● **TASK**
Collect each line of the entries that holds the string "documentclass".
----- EXERCISE INPUT -----
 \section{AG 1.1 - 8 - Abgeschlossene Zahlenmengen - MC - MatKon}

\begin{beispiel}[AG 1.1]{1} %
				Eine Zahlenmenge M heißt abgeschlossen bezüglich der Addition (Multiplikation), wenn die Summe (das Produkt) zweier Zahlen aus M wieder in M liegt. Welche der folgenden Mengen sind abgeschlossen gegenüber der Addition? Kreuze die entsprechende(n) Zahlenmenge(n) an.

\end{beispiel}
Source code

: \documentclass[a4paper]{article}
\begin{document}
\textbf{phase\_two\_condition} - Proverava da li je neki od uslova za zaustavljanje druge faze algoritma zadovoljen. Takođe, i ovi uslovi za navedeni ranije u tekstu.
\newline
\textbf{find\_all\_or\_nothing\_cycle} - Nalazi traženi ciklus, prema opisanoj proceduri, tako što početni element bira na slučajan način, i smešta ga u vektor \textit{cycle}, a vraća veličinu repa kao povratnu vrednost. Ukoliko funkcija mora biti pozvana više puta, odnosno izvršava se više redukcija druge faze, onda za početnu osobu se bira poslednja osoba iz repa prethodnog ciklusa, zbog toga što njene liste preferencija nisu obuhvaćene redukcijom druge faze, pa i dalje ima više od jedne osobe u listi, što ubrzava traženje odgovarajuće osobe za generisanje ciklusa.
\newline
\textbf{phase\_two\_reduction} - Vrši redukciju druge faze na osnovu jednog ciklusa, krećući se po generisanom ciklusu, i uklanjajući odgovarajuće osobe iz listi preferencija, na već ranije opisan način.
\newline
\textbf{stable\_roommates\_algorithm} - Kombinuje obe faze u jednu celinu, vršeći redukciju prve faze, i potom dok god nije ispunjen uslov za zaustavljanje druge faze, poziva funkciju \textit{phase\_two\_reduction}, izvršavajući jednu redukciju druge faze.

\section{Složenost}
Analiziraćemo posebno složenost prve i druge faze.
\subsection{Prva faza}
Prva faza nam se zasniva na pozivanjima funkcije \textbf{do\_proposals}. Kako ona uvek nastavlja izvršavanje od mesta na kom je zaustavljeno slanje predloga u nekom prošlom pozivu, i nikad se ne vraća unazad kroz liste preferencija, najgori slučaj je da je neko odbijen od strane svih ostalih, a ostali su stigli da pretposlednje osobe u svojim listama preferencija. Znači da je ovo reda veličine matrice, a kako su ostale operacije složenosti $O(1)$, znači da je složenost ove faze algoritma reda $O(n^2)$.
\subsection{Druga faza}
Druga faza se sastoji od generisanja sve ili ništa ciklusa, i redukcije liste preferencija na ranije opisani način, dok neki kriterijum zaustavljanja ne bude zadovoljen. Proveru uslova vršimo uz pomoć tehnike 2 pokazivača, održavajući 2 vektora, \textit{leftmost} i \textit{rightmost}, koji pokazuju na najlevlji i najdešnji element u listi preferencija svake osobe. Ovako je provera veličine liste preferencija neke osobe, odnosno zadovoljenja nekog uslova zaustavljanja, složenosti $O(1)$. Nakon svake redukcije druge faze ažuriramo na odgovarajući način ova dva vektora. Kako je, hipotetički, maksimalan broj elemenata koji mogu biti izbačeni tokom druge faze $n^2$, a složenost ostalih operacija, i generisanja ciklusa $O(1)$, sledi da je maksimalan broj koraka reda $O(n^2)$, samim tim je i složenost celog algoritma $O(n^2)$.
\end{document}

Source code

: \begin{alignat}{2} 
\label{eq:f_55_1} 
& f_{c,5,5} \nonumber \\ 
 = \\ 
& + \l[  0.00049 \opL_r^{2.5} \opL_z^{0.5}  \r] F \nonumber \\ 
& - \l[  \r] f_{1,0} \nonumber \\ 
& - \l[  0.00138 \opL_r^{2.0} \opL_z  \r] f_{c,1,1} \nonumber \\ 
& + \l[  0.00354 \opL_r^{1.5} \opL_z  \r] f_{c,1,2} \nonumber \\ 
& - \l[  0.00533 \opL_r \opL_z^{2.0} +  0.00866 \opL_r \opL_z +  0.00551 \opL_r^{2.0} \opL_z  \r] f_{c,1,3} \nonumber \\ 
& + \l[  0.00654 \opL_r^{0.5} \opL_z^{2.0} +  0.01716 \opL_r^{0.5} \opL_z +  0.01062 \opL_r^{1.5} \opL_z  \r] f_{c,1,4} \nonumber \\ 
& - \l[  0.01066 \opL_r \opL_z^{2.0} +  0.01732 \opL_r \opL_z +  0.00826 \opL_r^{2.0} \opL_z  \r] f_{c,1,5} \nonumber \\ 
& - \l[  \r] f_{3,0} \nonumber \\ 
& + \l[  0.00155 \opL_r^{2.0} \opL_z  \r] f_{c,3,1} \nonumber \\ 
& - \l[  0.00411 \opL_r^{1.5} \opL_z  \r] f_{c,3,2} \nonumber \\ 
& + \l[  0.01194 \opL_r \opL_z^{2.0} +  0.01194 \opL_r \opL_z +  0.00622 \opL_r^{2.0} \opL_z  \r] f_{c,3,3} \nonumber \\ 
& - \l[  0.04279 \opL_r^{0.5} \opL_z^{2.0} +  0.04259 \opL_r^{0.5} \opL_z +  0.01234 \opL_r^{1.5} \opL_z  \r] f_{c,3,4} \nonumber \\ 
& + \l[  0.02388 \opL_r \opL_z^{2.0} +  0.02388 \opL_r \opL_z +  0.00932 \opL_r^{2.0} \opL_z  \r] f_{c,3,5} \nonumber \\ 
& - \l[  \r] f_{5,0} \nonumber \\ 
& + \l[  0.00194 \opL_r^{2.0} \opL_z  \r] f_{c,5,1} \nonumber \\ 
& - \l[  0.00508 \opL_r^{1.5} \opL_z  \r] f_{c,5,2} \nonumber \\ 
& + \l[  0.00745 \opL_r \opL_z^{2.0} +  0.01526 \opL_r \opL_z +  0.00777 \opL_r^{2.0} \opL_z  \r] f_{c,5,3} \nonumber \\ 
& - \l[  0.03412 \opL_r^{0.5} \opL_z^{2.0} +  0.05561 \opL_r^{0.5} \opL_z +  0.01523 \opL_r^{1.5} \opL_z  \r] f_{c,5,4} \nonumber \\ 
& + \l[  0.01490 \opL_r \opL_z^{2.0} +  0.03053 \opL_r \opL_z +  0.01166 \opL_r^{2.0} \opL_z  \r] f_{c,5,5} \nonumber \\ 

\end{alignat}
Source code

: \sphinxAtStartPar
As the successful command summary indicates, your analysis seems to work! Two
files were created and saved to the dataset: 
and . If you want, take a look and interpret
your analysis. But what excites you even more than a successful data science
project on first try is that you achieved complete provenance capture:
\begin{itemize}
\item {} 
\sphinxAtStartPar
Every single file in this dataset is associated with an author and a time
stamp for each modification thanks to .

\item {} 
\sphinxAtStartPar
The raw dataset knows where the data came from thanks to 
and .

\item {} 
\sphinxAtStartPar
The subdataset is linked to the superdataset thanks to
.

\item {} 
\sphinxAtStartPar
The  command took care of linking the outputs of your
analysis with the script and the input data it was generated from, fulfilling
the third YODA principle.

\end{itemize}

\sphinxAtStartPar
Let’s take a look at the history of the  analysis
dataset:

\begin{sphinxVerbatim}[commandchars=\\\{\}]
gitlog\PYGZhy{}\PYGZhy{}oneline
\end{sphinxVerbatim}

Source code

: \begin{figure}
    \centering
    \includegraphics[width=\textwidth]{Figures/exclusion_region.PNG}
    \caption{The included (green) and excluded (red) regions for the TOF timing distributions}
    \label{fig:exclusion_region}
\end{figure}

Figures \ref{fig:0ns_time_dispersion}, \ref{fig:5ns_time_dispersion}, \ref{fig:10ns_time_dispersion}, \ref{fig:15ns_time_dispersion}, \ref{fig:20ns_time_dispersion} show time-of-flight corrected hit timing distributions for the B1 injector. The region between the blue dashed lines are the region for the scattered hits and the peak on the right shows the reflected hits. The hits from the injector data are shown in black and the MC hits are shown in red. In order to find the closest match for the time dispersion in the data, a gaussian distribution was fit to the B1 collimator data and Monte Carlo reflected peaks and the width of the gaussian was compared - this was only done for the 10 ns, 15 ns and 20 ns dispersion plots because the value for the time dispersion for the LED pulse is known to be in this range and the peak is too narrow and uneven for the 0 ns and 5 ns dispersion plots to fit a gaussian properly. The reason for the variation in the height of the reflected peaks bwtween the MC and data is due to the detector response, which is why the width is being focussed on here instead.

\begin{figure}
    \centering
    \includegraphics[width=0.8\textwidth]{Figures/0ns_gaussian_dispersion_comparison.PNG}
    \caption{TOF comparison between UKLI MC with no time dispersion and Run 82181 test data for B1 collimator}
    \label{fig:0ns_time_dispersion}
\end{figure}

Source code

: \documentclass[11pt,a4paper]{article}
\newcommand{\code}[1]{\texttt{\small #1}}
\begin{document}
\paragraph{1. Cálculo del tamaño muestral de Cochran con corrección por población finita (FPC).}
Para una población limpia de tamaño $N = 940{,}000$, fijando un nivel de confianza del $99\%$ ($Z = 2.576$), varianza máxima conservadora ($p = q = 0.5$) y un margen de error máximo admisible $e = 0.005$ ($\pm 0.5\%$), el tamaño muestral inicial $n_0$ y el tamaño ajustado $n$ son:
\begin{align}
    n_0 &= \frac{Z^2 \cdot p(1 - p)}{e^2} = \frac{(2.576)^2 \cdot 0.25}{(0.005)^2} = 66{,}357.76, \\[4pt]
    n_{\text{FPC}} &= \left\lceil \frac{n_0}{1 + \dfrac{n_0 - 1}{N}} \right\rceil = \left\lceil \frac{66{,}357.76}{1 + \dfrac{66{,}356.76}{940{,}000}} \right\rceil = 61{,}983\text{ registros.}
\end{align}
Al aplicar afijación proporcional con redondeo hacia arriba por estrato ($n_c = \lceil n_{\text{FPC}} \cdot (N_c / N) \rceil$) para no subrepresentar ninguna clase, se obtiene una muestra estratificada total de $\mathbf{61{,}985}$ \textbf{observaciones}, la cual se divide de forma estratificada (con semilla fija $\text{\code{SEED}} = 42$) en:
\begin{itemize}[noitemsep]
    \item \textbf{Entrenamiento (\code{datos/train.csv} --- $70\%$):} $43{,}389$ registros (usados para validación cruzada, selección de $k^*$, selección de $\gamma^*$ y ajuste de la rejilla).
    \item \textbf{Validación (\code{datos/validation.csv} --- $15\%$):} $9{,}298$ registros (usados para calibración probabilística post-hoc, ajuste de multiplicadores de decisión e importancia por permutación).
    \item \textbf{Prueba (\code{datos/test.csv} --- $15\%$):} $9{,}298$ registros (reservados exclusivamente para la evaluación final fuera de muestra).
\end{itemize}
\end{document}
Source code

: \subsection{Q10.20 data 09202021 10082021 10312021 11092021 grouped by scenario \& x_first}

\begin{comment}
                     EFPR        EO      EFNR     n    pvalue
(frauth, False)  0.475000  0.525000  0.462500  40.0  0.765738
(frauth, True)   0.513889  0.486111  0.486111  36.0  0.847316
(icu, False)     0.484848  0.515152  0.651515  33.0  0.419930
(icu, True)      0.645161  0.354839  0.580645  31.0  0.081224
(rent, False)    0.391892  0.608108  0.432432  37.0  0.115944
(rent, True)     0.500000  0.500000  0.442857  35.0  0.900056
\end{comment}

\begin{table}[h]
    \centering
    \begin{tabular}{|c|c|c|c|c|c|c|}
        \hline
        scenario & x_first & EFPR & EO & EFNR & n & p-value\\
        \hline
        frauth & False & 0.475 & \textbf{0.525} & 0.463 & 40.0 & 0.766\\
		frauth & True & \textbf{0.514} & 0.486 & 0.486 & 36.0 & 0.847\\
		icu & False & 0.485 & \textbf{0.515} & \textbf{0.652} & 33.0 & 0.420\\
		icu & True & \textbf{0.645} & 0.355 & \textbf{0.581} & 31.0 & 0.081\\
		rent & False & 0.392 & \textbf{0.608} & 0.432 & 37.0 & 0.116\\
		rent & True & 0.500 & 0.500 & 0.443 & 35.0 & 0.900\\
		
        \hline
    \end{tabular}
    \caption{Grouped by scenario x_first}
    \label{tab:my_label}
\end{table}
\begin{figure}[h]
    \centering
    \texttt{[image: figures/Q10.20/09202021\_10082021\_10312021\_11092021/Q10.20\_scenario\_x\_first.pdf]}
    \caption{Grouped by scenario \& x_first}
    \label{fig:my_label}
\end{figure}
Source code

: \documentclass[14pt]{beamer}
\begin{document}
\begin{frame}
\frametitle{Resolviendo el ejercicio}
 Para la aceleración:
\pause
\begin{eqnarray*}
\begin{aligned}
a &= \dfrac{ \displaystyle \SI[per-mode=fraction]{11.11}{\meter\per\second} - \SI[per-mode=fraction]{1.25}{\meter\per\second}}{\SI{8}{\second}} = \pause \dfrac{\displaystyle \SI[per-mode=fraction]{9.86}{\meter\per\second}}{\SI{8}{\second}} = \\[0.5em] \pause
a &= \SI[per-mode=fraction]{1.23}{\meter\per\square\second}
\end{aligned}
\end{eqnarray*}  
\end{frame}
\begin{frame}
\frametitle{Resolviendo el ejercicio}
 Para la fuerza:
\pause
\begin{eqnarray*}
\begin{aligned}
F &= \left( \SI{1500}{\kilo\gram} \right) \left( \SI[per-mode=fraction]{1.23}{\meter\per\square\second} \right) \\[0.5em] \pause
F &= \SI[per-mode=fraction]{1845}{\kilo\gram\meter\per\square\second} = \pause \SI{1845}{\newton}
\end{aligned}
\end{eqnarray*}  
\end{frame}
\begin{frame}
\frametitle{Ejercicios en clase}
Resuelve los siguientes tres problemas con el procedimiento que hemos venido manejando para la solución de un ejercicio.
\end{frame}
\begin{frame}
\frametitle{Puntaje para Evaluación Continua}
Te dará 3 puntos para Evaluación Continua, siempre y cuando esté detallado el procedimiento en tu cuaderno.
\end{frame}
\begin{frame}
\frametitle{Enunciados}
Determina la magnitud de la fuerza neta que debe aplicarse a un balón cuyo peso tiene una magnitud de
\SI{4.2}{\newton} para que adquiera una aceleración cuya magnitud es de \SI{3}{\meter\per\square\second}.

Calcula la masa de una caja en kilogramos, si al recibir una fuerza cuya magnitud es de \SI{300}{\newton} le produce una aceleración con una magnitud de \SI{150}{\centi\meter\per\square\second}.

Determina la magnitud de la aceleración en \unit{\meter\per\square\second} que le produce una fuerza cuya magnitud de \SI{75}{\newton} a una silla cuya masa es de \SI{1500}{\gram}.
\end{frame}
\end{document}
-----
● **EXERCISE OUTPUT**
: \documentclass[a4paper]{article}
: \documentclass[11pt,a4paper]{article}
: \documentclass[14pt]{beamer}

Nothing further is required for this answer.